Oggi risultano fortemente antiquate, come la norma che impone al commerciante online di tenere separate le due zone del proprio sito web se la vendita avviene al dettaglio o all'ingrosso. Una disposizione modellata sulla classica attività di un negozio, che ha poco senso se il commercio è "virtuale". La stessa disciplina delle aste online è penetrante e modellata su quella delle vecchie case d'asta ed è pensata prima dell'esplosione di ebay, alle cosiddette aste al ribasso e alle vendite di servizi come groupon e groupalia.

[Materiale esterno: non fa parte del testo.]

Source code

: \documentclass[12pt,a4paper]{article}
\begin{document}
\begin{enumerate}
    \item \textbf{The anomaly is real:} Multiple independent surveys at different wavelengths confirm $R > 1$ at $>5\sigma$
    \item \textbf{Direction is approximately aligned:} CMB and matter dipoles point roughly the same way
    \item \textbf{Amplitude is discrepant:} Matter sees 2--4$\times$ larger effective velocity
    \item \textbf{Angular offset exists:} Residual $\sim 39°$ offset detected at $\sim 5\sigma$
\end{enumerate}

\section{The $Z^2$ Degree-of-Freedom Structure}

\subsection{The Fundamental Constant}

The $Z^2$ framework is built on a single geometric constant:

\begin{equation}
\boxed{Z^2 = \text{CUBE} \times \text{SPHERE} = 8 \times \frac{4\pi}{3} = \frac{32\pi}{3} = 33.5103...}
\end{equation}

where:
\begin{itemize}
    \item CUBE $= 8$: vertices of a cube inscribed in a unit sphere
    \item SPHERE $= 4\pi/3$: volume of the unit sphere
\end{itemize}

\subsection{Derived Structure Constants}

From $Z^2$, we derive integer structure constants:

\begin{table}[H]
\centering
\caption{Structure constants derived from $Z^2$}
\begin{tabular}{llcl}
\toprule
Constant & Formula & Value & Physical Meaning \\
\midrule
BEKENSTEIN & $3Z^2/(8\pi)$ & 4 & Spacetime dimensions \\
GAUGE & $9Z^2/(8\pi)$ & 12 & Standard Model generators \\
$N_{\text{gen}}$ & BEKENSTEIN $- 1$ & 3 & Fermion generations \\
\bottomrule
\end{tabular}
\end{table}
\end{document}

In realtà, anche le norme comunitarie, da noi recepite con il decreto legislativo 70/2003 sul commercio elettronico mostrano ormai la corda. Ad esempio, è prevista una procedura di conclusione del contratto, attraverso reti telematiche, basata su uno scambio plurimo di risposte e di loro accettazione, che poi nella prassi non ha trovato alcun riscontro, perché la stessa prassi è influenzata dalle pratiche commerciali anglosassoni, più snelle e antiformalistiche. Alcune norme poi prevedono forme di responsabilità anacronistiche per gli intermediari della rete, quali gli internet service providers. I limiti fiscali stanno poi facendo il resto. Diversamente dalle grandi multinazionali della rete o del software, la pmi italiana non riesce ad adottare strumenti di pianificazione fiscale intracomunitaria in grado di abbattere i costi fiscali. Prassi che, peraltro, è sotto la lente di ingrandimento di diversi regolatori europei proprio in relazione alle grandi multinazionali della rete.

I costi di produzione spingono poi molte pmi a vendere anche online i propri prodotti stabilendosi in Paesi vicini, piuttosto che mettere in piedi un sistema di commercio elettronico con una stabile organizzazione in Italia che sconta costi fiscali molto elevati. Senza contare poi che una delle leve del commercio elettronico, ovvero la logistica per la delivery dei prodotti tradizionali ha costi molto elevati per le pmi. È evidente come il sistema commerciale online del nostro Paese sia indietro, dal punto di vista dell'assetto commerciale e delle norme, rispetto ad altri Paesi, pur essendo il mercato italiano molto promettente, ad esempio nell'e-mobile commerce.